━━━ Supplied entries

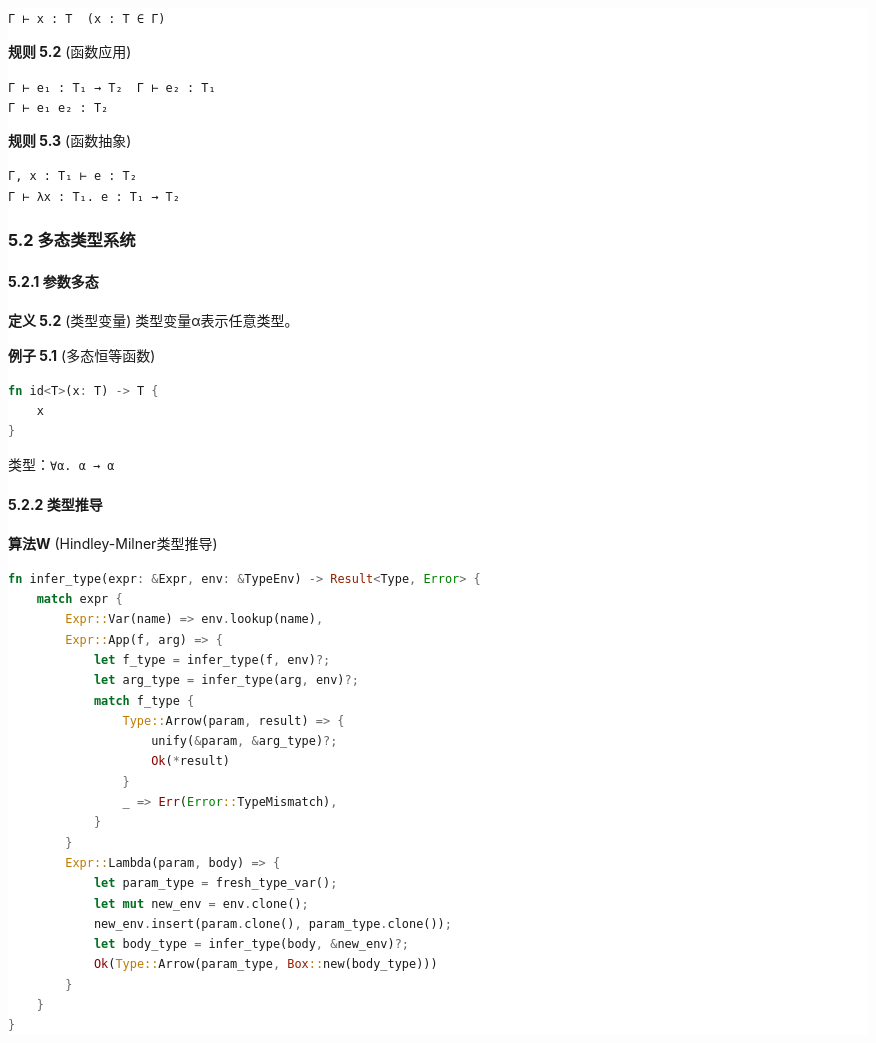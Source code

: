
 ```text
Γ ⊢ x : T  (x : T ∈ Γ)
```

**规则 5.2** (函数应用)

```text
Γ ⊢ e₁ : T₁ → T₂  Γ ⊢ e₂ : T₁
Γ ⊢ e₁ e₂ : T₂
```

**规则 5.3** (函数抽象)

```text
Γ, x : T₁ ⊢ e : T₂
Γ ⊢ λx : T₁. e : T₁ → T₂
```

### 5.2 多态类型系统

#### 5.2.1 参数多态

**定义 5.2** (类型变量)
类型变量α表示任意类型。

**例子 5.1** (多态恒等函数)

```rust
fn id<T>(x: T) -> T {
    x
}
```

类型：`∀α. α → α`

#### 5.2.2 类型推导

**算法W** (Hindley-Milner类型推导)

```rust
fn infer_type(expr: &Expr, env: &TypeEnv) -> Result<Type, Error> {
    match expr {
        Expr::Var(name) => env.lookup(name),
        Expr::App(f, arg) => {
            let f_type = infer_type(f, env)?;
            let arg_type = infer_type(arg, env)?;
            match f_type {
                Type::Arrow(param, result) => {
                    unify(&param, &arg_type)?;
                    Ok(*result)
                }
                _ => Err(Error::TypeMismatch),
            }
        }
        Expr::Lambda(param, body) => {
            let param_type = fresh_type_var();
            let mut new_env = env.clone();
            new_env.insert(param.clone(), param_type.clone());
            let body_type = infer_type(body, &new_env)?;
            Ok(Type::Arrow(param_type, Box::new(body_type)))
        }
    }
}
```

━━━━━━

Taking the records above as input, show every line in which the word "Arrow" is present.

                Type::Arrow(param, result) => {
            Ok(Type::Arrow(param_type, Box::new(body_type)))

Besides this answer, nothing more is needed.